Source texts of formatted documents
****************
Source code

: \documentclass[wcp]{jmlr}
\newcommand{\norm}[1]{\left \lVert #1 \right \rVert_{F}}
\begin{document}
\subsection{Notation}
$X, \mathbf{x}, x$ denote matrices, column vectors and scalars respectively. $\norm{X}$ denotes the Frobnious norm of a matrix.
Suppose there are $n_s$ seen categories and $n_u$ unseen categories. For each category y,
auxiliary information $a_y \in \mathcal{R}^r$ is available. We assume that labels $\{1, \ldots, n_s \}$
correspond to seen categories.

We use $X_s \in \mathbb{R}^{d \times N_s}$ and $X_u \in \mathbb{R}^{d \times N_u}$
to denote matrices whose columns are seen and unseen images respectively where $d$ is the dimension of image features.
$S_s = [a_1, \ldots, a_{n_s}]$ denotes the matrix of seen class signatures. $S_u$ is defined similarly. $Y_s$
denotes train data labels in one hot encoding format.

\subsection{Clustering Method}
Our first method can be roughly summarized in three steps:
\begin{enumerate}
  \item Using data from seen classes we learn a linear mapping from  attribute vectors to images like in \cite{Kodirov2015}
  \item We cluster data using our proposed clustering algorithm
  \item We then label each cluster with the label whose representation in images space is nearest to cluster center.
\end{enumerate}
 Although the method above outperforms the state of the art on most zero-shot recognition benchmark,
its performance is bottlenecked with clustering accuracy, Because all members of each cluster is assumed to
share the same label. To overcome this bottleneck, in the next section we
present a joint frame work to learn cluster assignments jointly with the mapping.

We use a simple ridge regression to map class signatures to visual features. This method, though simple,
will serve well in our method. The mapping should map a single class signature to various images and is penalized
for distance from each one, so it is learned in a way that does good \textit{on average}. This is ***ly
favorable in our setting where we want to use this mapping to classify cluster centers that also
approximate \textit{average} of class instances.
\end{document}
****************
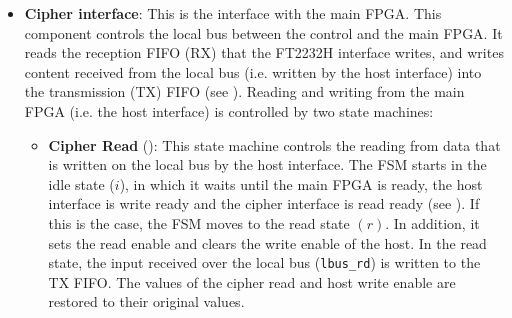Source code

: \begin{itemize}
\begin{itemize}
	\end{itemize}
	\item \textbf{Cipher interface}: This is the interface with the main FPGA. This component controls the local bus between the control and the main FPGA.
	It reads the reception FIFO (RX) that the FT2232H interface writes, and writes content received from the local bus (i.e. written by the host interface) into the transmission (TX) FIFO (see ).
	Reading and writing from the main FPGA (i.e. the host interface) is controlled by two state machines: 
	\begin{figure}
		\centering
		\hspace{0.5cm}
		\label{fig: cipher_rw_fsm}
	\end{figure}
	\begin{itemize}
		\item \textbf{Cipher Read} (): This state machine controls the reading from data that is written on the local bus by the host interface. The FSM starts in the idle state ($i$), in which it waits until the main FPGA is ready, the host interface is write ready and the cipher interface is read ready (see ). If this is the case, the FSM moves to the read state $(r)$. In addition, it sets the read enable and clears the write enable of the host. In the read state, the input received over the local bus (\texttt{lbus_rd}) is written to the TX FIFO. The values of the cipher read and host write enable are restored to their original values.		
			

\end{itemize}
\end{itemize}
****************
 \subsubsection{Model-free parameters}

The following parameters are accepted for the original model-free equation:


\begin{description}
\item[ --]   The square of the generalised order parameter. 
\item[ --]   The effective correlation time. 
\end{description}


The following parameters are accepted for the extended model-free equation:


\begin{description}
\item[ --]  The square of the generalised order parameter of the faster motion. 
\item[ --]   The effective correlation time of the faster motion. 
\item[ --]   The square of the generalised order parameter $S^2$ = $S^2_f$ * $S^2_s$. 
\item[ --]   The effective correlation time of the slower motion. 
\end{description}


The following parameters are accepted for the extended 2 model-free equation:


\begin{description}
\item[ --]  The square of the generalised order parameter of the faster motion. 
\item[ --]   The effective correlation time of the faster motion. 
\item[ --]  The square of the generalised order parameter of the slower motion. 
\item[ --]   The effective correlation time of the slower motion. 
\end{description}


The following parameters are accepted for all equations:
****************
Aim of the task:
Your answer must be one number: how many lines of the entries hold the string "labels".

Result of this task:
2